Marcus became quiet as they rode on their horses, leading the supply animals by their halters. As usual, he sensed that something wasn’t right, and he glanced at them often. They forced themselves to act as normally as possible, and it wasn’t long before Marcus relaxed and joined in their quiet banter. He probably thought they missed Sarah and Byron already.
Rowan used to like the open road, but these days it made her uneasy. She’d gotten used to the confines of the boat, the sounds, and movement of the sea. She missed her kitten along with the constant smell and noises of the humans. She longed for Byron’s dry sense of humor, and Sarah’s irreverent teasing.
They traveled hard for almost five days before they encountered the first Demvaren and skirted them unobserved or so they hoped. The girls had less of a hope of that, knowing now that Belvare created the monsters only to keep them from guessing his plans. He slew all those villagers to get their attention and start them on this ill-fated journey.
The urgent sense of danger his action created prevented them from understanding just how well planned and well-orchestrated all these seeming coincidences were. For centuries he placed the clues, made sure they were preserved and presented at just the right moment, by just the right people.

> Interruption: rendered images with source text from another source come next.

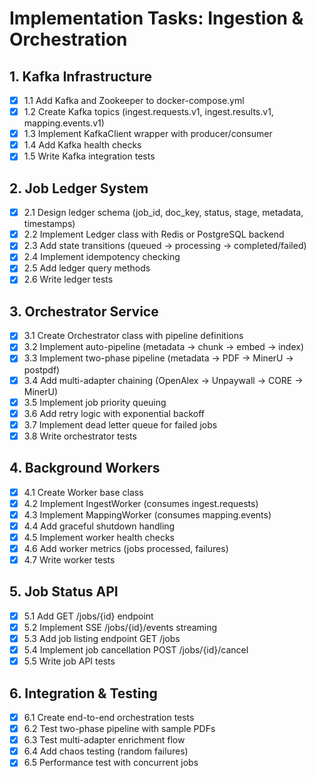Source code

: # Implementation Tasks: Ingestion & Orchestration

## 1. Kafka Infrastructure

- [x] 1.1 Add Kafka and Zookeeper to docker-compose.yml
- [x] 1.2 Create Kafka topics (ingest.requests.v1, ingest.results.v1, mapping.events.v1)
- [x] 1.3 Implement KafkaClient wrapper with producer/consumer
- [x] 1.4 Add Kafka health checks
- [x] 1.5 Write Kafka integration tests

## 2. Job Ledger System

- [x] 2.1 Design ledger schema (job_id, doc_key, status, stage, metadata, timestamps)
- [x] 2.2 Implement Ledger class with Redis or PostgreSQL backend
- [x] 2.3 Add state transitions (queued → processing → completed/failed)
- [x] 2.4 Implement idempotency checking
- [x] 2.5 Add ledger query methods
- [x] 2.6 Write ledger tests

## 3. Orchestrator Service

- [x] 3.1 Create Orchestrator class with pipeline definitions
- [x] 3.2 Implement auto-pipeline (metadata → chunk → embed → index)
- [x] 3.3 Implement two-phase pipeline (metadata → PDF → MinerU → postpdf)
- [x] 3.4 Add multi-adapter chaining (OpenAlex → Unpaywall → CORE → MinerU)
- [x] 3.5 Implement job priority queuing
- [x] 3.6 Add retry logic with exponential backoff
- [x] 3.7 Implement dead letter queue for failed jobs
- [x] 3.8 Write orchestrator tests

## 4. Background Workers

- [x] 4.1 Create Worker base class
- [x] 4.2 Implement IngestWorker (consumes ingest.requests)
- [x] 4.3 Implement MappingWorker (consumes mapping.events)
- [x] 4.4 Add graceful shutdown handling
- [x] 4.5 Implement worker health checks
- [x] 4.6 Add worker metrics (jobs processed, failures)
- [x] 4.7 Write worker tests

## 5. Job Status API

- [x] 5.1 Add GET /jobs/{id} endpoint
- [x] 5.2 Implement SSE /jobs/{id}/events streaming
- [x] 5.3 Add job listing endpoint GET /jobs
- [x] 5.4 Implement job cancellation POST /jobs/{id}/cancel
- [x] 5.5 Write job API tests

## 6. Integration & Testing

- [x] 6.1 Create end-to-end orchestration tests
- [x] 6.2 Test two-phase pipeline with sample PDFs
- [x] 6.3 Test multi-adapter enrichment flow
- [x] 6.4 Add chaos testing (random failures)
- [x] 6.5 Performance test with concurrent jobs
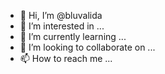 - 👋 Hi, I’m @bluvalida
- 👀 I’m interested in ...
- 🌱 I’m currently learning ...
- 💞️ I’m looking to collaborate on ...
- 📫 How to reach me ...

<!---
bluvalida/bluvalida is a ✨ special ✨ repository because its `README.md` (this file) appears on your GitHub profile.
You can click the Preview link to take a look at your changes.
--->
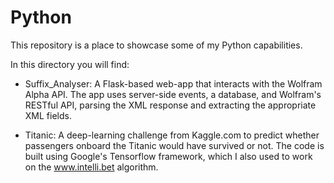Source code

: # Python

This repository is a place to showcase some of my Python capabilities.

In this directory you will find:

* Suffix_Analyser: A Flask-based web-app that interacts with the Wolfram Alpha API. The app uses server-side events, a database, and Wolfram's RESTful API, parsing the XML response and extracting the appropriate XML fields.

* Titanic: A deep-learning challenge from Kaggle.com to predict whether passengers onboard the Titanic would have survived or not. The code is built using Google's Tensorflow framework, which I also used to work on the www.intelli.bet algorithm.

The understanding of what was to happen did lie between them like a rock dragging their souls down, and Marcus must have sensed it, which made him more watchful.

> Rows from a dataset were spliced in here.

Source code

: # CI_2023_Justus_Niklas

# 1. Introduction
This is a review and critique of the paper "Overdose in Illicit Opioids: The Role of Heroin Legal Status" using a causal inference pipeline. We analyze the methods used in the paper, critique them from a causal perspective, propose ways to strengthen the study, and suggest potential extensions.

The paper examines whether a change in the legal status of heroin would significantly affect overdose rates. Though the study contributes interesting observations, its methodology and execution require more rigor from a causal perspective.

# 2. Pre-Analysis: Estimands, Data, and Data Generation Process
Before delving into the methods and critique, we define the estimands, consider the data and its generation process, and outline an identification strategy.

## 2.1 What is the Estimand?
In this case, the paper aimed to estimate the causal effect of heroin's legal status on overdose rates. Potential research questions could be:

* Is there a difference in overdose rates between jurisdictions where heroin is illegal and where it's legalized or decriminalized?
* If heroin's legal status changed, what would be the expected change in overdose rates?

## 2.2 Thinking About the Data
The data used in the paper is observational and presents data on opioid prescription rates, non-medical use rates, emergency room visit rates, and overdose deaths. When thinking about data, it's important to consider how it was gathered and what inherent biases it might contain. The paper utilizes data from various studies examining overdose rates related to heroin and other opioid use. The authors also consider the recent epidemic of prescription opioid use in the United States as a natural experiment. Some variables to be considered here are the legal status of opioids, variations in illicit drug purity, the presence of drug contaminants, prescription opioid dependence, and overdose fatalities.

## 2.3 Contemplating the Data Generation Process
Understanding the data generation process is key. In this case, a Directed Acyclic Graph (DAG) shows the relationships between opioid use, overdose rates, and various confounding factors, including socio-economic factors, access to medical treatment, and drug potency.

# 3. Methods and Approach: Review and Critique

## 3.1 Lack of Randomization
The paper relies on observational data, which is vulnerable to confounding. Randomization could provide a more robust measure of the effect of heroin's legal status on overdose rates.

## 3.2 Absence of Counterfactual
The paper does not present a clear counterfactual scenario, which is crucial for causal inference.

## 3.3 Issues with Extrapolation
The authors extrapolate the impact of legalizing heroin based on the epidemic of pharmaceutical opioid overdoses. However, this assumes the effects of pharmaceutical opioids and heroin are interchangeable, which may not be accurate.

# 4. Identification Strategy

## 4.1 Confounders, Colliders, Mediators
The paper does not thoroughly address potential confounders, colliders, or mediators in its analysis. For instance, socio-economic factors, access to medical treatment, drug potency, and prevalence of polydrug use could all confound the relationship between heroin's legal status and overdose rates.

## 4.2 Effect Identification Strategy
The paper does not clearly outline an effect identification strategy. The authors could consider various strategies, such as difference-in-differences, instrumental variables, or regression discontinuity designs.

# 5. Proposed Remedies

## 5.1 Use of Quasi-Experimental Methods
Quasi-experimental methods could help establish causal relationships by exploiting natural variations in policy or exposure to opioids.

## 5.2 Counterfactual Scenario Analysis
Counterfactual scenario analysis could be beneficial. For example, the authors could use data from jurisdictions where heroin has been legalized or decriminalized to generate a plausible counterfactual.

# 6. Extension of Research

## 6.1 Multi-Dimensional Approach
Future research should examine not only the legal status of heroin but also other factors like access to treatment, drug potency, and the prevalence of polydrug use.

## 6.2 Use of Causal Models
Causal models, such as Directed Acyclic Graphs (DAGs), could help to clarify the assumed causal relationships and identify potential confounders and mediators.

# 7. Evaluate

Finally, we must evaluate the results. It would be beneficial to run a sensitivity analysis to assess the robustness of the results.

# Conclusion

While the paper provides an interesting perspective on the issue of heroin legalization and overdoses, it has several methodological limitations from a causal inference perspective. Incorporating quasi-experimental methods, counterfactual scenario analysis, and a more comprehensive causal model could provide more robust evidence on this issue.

They half expected him to corner them, but he seemed as caught up in his own thoughts as they were. He’d been like that since he returned from his shopping expedition and the mark on the pier hadn’t improved his disposition either.
It made the burden they carried easier to bear and to keep from him. It wasn’t as simple to acquire the poison locked in his strongbox, without his knowledge. Byron had proven a useful, but an unwitting ally in their deception as they replaced the vial with a replica filled with alcohol.
The full understanding of what they learned from and saw on those documents, made them almost as emotionally closed off from each other as they were in the beginning, but at the same time, it wasn’t entirely accurate either.
Marcus wasn’t as acutely aware of this as the girls were, and it was almost as if they were already taking leave of each other, and it felt wrong. Suddenly this ending seemed so unjust, but it was the only right thing. The only road to redemption, and it may lead through hell first.
Now that they knew how to read the texts and could dechiper the code, they learned that the one who had the strength to end Belvare and to drink the forbidden blood, would not die quickly. It would be a death so painful as to twist the mind and rip the soul apart.
This fate would be theirs, and if Rowan had her way, it would be hers alone. Knowing you would die one day and knowing you were going to die soon, made a world of difference. Especially if you knew how and the how was one of those things that terrifying nightmares were made of, but somehow it felt like a fitting end for her.
Rowan’s life had been tortuous and painful until her path crossed with theirs. The dream was nice to hold close to her heart, but somewhere inside, she always knew it would never belong to her. Could never be possible for the likes of her.
Her only regret was that Marcus’s daughter would never be born. That their child would never have the chance to take her fate in her hands and make a life for herself. That Marcus would never get to love his daughter, and that she would never know her mother or have a home. She would never even have a beginning.
His son would be born. Rowan decided that long since and for that, she would willingly die. She would not allow Alena to thwart her efforts or make her sacrifice in vain.